In 1982, I started medical school at the University of Idaho with WAMI Medical Education. Today, Idaho’s premier medical school is known as WWAMI, which stands for the states that partner with the University of Washington School of Medicine: Washington, Wyoming, Alaska, Montana and Idaho (Wyoming had not yet joined the regional medical school when I started).
After taking classes on campus, WAMI rotations brought my growing family through Seattle, Boise and Pocatello. In every town we visited and drove through along the way, we wondered if they might need a doctor in the years ahead. We found most would. Then we started thinking about just where we would want to live. What kind of town would suit us and our growing family?
That is the question I wish our state Legislature would ask as it considers funding medical education. Undoubtedly, supporting WWAMI Medical Education is a good investment, as is funding residency programs for the advanced training of medical graduates. These are basic investments a state can make for the good of its residents. But to attract the most talented folks in the health professions, you need to make your state a desirable place to live.
Idaho medical school director to budget committee: Residencies still a challenge for students
Consider what makes a community feel like home — many things beyond medical education.
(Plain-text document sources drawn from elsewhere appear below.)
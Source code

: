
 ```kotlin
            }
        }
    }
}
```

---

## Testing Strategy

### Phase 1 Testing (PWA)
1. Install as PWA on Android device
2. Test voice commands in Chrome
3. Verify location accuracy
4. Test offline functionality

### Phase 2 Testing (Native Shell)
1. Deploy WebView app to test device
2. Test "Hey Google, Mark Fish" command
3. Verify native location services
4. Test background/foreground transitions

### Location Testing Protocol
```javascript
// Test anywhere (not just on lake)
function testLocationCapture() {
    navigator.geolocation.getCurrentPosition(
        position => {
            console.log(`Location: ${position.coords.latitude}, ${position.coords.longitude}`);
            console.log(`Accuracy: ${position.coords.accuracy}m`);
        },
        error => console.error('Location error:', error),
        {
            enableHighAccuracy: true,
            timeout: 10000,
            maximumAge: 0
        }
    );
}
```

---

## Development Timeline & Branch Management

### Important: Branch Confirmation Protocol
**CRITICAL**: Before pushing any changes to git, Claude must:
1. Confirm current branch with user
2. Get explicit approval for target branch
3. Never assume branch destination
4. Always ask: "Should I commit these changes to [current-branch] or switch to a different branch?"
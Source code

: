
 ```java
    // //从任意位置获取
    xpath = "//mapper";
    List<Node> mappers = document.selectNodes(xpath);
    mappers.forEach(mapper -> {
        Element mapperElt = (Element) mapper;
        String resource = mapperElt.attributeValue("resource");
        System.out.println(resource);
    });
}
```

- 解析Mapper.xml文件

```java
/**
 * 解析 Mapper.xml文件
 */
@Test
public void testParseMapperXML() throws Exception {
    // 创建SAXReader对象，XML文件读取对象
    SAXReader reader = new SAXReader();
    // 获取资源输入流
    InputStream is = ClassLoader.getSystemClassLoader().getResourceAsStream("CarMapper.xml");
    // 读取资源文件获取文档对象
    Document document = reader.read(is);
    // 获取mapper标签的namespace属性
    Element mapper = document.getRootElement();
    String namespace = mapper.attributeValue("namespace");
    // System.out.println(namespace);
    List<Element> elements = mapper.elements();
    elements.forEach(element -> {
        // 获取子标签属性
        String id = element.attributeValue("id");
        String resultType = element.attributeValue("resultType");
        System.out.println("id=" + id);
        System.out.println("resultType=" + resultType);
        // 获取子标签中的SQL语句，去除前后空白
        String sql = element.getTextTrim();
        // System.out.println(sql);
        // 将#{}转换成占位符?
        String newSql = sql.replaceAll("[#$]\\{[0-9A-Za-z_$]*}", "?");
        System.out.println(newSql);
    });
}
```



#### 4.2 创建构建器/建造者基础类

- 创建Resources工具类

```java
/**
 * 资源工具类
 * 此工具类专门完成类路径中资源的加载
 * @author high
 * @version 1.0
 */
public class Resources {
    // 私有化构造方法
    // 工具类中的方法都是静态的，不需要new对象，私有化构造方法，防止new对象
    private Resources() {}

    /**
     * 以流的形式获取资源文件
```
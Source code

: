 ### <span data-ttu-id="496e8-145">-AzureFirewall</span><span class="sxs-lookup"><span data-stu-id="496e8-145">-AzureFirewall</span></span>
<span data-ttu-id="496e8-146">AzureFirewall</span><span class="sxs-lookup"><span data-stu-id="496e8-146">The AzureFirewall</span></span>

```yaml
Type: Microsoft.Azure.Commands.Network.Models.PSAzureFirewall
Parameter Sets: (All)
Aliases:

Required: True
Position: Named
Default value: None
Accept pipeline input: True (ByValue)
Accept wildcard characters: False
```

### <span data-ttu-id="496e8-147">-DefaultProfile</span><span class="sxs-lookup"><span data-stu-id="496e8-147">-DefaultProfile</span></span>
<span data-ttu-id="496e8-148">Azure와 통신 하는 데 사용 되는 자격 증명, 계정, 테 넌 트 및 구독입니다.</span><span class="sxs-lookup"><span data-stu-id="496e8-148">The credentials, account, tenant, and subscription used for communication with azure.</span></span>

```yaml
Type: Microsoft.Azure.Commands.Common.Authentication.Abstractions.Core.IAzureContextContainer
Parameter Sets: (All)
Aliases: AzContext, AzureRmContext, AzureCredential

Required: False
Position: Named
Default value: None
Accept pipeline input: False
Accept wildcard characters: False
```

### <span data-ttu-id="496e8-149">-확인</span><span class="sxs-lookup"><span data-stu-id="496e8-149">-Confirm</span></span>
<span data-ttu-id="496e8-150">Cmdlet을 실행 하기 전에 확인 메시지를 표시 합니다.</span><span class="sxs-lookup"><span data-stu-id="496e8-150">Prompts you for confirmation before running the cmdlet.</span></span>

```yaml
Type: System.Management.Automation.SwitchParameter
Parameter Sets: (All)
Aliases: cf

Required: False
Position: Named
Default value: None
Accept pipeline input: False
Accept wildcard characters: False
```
It might mean schools with teachers that are adequately compensated to teach the doctors’ kids.
It might mean having welcoming communities that heartily welcome diverse medical and mental health care providers.
It might mean supporting the broadband infrastructure and information sharing needed to provide health care continuity across this huge state.
It might mean city parks that are clean and accessible, or wilderness and wild and scenic rivers that are well-managed. Recreation is an antidote to burnout.
The Legislature has chosen to require all WWAMI graduates to return to Idaho and work four years. It’s a kind of “payback” program, seeing as the state pays for half a student’s tuition. I hope it works the way they want it to, and we end up with more young physicians putting down roots in Idaho. I argue, if you want doctors to stay in Idaho beyond their required four years, the communities need to be attractive, not an obligation.
As a physician, I see 20-30 patients a day. Hopefully, those one-to-one interactions help make those individuals healthier. Communities as well as commerce, educational opportunities and culture thrive when healthy individuals can share their resources, talents and lived experiences to create a sense of place. This is the fertile soil where roots grow.
When my family did settle down, it was back in Moscow with our four young daughters. We joined a congregation, helped out in our kids’ schools and got involved in civic issues that we considered meaningful. Alongside career, it was these opportunities that made Moscow feel like home and have kept us here.
Our Legislature, our governors and our WWAMI leaders are to be commended for their wise vision and steady growth. Through five decades in the Gem State, Idaho WWAMI has evolved to give medical education access to more students. The cohort — composed entirely of students that are residents of Idaho — now has 40 seats, double from when I joined. The curriculum can be completed in-state, enabling our home-grown students to care for patients that, like them, are Idahoans. Further, it has maintained its reputation for excellent medical education, especially when it comes to family and rural medicine.
Along with continued funding for medical education and residencies, I hope Idaho will invest in communities through appropriations that support commerce, K-12 education and culture so WWAMI graduates want to live and work here. They are a resource we should cultivate. Idaho should be fertile soil for them and their family’s future.